* **Directions**: In the material below, the lines between the one holding "Get a premium" and the one holding "Check [Keep a", inclusive, are to be set down word for word. Pictures stay out.

* **Data for analysis**:
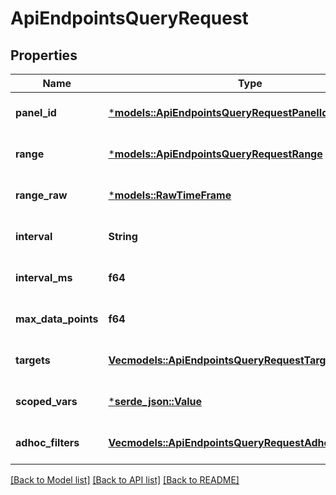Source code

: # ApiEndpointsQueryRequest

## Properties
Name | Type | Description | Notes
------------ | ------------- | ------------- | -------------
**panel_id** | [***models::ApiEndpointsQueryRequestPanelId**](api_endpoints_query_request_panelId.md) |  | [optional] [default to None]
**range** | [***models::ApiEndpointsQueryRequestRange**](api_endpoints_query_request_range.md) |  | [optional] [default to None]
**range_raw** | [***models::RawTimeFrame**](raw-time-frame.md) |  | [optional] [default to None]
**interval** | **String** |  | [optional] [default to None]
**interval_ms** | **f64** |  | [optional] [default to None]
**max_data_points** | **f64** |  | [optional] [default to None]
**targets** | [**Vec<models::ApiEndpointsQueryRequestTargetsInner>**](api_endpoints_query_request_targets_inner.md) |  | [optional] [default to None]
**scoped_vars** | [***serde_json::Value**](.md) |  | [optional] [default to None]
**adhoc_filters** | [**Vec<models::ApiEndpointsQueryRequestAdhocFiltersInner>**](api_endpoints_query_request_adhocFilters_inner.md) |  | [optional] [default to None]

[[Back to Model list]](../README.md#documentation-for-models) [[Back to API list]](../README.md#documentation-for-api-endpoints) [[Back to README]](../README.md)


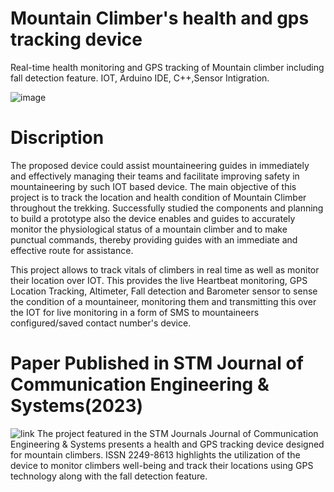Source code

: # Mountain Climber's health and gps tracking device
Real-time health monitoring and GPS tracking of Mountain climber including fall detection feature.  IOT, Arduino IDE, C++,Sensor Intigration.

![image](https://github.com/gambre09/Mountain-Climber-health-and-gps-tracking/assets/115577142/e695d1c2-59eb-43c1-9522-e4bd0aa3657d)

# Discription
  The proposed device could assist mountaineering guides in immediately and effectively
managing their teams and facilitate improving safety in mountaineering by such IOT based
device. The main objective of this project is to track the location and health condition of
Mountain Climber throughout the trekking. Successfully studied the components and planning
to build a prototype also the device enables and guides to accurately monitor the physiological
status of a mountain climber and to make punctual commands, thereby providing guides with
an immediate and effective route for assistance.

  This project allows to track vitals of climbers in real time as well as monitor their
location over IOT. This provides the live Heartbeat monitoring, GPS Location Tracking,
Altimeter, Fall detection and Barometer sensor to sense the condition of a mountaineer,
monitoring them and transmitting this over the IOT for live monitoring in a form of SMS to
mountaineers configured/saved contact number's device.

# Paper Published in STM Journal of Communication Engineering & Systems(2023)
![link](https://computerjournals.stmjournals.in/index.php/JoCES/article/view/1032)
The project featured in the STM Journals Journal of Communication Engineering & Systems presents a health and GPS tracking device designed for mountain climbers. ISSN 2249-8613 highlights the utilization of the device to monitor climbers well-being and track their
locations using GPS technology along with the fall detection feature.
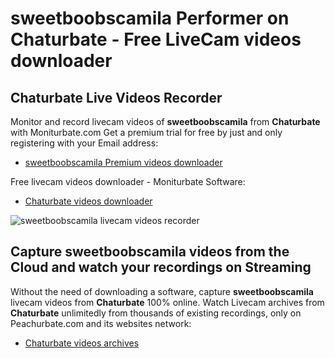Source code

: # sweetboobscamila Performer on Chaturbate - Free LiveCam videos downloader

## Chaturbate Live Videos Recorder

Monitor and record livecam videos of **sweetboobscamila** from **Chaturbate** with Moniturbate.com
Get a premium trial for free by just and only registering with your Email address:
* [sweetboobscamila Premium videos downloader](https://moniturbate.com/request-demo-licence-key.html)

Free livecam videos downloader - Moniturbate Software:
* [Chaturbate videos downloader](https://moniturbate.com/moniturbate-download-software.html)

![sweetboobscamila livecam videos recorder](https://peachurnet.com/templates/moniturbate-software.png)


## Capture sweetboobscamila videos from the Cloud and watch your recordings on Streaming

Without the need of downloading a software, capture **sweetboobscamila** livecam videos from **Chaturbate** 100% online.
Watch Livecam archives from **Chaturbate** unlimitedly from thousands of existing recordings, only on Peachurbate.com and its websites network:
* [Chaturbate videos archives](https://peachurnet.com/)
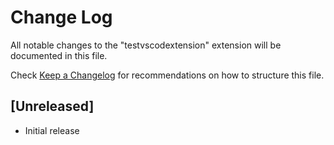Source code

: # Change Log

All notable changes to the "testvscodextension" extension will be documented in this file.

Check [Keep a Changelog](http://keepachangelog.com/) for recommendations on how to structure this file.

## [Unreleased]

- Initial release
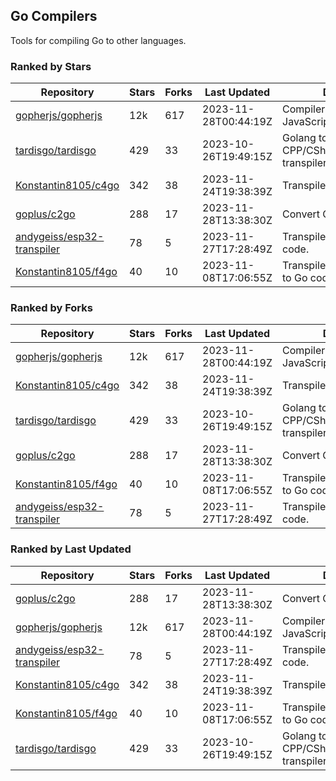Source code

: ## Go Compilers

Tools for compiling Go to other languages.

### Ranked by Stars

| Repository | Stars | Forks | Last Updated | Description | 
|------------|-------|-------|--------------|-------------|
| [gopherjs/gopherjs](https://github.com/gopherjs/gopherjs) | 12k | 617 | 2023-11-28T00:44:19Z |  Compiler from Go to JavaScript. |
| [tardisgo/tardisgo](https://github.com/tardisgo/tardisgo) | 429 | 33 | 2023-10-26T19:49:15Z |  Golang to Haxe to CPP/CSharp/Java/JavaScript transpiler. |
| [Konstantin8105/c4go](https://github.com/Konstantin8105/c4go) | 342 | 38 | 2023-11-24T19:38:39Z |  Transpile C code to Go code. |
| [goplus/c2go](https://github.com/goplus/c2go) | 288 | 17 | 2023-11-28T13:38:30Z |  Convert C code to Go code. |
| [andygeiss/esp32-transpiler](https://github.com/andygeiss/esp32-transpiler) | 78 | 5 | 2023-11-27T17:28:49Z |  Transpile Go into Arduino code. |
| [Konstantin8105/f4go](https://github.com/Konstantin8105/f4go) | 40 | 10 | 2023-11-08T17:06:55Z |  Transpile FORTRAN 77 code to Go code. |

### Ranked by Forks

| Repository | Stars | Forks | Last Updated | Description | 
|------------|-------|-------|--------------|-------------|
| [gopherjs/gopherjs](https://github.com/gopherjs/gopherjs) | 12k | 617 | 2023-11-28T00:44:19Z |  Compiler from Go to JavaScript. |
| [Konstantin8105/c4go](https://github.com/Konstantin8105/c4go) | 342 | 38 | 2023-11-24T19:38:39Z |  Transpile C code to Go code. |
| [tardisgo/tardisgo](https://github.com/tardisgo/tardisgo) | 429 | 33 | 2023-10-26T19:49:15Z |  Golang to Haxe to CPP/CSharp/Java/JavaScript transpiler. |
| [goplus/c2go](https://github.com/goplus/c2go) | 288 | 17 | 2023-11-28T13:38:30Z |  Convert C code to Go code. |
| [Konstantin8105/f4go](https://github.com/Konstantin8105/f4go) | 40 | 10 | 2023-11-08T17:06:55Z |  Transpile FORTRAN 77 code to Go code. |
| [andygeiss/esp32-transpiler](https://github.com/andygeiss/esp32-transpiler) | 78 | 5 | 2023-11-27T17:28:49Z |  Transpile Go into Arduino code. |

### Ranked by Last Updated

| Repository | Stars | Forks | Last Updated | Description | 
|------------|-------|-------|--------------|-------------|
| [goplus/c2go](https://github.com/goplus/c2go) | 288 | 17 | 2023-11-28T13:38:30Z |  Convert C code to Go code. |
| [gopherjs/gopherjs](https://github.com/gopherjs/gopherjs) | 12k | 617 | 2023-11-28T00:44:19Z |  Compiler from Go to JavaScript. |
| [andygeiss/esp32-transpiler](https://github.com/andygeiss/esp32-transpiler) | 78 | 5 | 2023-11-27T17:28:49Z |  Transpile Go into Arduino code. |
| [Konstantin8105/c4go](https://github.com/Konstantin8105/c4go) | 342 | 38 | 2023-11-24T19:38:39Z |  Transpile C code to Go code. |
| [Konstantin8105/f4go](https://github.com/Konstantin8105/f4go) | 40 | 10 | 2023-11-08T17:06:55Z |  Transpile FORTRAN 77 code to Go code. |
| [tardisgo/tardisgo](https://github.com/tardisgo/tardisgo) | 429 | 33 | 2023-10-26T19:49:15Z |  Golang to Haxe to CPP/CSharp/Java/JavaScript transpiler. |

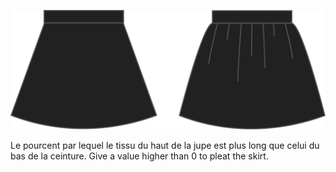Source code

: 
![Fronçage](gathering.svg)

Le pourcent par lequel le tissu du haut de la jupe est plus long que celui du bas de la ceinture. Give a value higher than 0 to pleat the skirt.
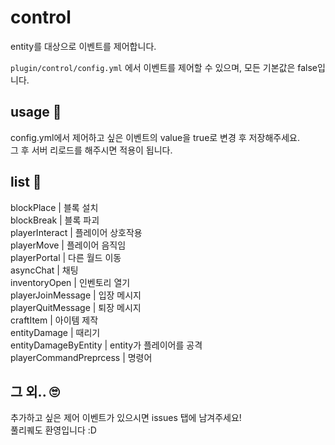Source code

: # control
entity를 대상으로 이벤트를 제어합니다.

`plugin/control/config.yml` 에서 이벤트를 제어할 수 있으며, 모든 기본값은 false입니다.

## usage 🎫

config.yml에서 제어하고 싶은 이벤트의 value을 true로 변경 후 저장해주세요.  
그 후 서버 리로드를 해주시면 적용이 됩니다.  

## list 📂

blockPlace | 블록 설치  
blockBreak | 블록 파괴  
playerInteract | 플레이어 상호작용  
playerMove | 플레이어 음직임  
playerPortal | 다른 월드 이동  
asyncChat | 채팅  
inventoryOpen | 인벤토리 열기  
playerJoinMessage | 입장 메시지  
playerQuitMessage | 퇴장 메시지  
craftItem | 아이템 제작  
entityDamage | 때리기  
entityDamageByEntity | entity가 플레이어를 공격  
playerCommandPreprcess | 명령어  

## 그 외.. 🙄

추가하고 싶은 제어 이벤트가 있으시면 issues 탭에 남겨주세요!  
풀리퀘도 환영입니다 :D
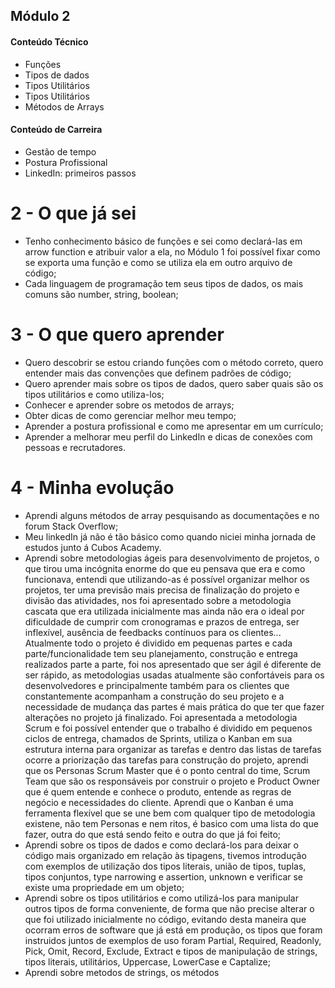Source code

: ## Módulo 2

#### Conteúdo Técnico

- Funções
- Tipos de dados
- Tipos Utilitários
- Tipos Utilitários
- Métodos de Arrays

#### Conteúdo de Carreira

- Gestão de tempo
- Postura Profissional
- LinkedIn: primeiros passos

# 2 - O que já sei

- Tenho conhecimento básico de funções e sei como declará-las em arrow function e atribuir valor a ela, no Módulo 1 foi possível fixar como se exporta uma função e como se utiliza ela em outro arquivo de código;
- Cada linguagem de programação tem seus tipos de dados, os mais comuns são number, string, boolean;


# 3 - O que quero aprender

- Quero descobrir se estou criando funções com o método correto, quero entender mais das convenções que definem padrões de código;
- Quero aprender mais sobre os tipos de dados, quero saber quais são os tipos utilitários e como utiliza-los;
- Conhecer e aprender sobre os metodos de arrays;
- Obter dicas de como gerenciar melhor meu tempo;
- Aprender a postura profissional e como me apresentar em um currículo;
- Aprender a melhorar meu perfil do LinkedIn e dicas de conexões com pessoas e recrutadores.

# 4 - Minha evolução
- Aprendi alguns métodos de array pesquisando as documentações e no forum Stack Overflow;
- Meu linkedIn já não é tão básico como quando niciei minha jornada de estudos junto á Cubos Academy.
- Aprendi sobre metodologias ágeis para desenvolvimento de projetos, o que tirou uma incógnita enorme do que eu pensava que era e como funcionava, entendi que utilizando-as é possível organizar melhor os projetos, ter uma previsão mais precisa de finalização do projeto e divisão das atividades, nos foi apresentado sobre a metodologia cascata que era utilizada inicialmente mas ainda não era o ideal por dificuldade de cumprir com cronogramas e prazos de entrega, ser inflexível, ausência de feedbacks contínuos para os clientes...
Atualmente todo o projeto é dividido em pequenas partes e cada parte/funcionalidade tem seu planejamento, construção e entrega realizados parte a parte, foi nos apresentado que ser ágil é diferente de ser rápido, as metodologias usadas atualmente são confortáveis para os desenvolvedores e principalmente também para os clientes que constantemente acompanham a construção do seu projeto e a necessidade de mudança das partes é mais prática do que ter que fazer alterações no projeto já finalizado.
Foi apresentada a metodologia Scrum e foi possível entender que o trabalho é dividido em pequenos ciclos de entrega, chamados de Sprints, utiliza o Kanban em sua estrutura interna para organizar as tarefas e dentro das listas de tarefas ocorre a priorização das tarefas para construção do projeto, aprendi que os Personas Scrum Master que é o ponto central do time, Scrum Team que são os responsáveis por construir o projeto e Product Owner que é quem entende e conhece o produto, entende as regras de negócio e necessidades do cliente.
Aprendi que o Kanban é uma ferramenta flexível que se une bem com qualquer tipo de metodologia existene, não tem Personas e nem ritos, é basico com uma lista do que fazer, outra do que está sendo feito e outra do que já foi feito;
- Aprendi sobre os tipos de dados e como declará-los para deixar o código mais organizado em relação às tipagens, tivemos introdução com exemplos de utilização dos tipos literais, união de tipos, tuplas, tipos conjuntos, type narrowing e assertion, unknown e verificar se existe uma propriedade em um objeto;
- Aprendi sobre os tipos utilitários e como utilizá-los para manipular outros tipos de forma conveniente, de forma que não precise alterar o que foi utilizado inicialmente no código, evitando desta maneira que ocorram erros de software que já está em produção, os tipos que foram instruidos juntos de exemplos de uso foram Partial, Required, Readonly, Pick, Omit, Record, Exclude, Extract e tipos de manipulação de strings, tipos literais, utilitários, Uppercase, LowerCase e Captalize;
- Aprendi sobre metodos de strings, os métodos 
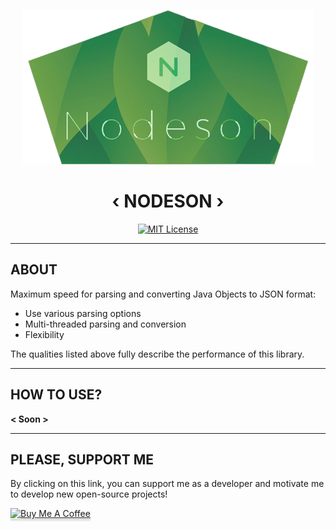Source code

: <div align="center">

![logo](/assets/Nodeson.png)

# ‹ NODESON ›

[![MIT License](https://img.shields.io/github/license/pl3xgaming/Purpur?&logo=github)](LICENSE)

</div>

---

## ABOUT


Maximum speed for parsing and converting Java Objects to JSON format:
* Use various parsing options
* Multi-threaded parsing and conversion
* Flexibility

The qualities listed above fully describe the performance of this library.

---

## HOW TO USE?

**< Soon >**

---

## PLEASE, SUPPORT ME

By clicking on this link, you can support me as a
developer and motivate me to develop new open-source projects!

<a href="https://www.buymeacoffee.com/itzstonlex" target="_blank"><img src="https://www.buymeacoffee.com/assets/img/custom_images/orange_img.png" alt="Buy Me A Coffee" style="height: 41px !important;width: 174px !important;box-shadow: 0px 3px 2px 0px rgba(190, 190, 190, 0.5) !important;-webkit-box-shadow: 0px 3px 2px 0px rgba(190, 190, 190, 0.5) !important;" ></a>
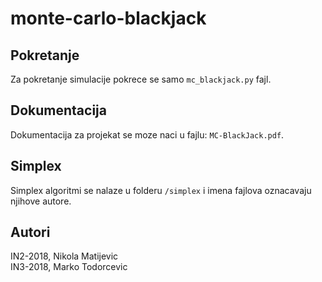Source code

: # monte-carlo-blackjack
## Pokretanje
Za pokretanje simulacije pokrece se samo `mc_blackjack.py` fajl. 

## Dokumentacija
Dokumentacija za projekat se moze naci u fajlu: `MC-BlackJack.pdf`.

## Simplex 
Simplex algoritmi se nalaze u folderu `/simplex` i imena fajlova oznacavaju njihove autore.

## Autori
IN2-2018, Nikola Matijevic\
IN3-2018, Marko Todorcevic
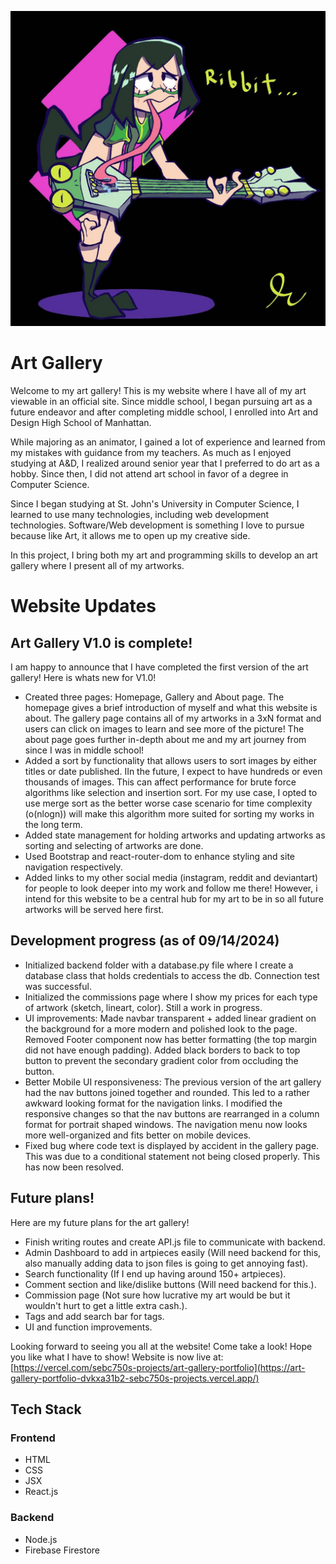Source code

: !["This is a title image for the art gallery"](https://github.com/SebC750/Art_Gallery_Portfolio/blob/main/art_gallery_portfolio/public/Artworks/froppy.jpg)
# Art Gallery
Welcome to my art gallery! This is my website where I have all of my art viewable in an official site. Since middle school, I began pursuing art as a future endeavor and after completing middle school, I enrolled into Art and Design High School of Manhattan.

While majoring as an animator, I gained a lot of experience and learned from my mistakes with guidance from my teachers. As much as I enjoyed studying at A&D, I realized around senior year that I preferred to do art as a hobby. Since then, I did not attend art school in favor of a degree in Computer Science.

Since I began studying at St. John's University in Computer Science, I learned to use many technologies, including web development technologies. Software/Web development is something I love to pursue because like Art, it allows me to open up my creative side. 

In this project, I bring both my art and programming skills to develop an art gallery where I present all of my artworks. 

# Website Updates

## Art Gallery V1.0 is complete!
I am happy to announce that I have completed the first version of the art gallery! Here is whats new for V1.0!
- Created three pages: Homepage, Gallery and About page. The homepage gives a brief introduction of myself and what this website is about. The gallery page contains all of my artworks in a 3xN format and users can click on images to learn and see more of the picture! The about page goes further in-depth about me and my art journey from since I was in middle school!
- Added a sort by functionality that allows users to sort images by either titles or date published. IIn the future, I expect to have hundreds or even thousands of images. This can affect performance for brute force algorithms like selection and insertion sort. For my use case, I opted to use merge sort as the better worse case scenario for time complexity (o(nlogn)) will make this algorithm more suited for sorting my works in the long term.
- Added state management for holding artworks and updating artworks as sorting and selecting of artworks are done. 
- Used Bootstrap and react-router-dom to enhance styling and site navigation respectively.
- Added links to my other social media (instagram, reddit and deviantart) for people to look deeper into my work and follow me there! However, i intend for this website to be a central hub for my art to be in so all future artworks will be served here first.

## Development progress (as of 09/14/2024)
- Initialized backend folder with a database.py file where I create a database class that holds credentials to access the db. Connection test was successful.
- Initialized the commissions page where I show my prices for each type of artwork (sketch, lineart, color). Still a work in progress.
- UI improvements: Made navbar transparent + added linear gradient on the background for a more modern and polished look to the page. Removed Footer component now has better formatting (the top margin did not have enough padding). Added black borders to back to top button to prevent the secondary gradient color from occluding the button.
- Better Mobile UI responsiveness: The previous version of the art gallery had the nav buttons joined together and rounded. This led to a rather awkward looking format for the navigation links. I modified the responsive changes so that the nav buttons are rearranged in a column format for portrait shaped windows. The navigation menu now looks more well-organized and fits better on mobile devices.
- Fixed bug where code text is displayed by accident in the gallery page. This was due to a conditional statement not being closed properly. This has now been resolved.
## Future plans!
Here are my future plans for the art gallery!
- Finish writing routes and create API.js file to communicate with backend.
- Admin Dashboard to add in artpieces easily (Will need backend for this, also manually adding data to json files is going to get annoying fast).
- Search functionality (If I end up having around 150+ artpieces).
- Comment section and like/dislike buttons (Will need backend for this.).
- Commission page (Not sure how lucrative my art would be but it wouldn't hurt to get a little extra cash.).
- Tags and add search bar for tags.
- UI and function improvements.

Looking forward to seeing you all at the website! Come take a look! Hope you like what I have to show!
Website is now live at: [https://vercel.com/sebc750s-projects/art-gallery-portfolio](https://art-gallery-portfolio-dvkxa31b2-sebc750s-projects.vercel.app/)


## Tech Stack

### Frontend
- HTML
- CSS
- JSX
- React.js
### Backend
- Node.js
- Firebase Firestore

* **Answer to this problem**:
Get a premium trial for free by just and only registering with your Email address:
* [sweetboobscamila Premium videos downloader](https://moniturbate.com/request-demo-licence-key.html)

Free livecam videos downloader - Moniturbate Software:
* [Chaturbate videos downloader](https://moniturbate.com/moniturbate-download-software.html)

![sweetboobscamila livecam videos recorder](https://peachurnet.com/templates/moniturbate-software.png)


## Capture sweetboobscamila videos from the Cloud and watch your recordings on Streaming

Without the need of downloading a software, capture **sweetboobscamila** livecam videos from **Chaturbate** 100% online.
Watch Livecam archives from **Chaturbate** unlimitedly from thousands of existing recordings, only on Peachurbate.com and its websites network:
* [Chaturbate videos archives](https://peachurnet.com/)
Source code

: # Change Log

All notable changes to the "testvscodextension" extension will be documented in this file.

Check [Keep a Changelog](http://keepachangelog.com/) for recommendations on how to structure this file.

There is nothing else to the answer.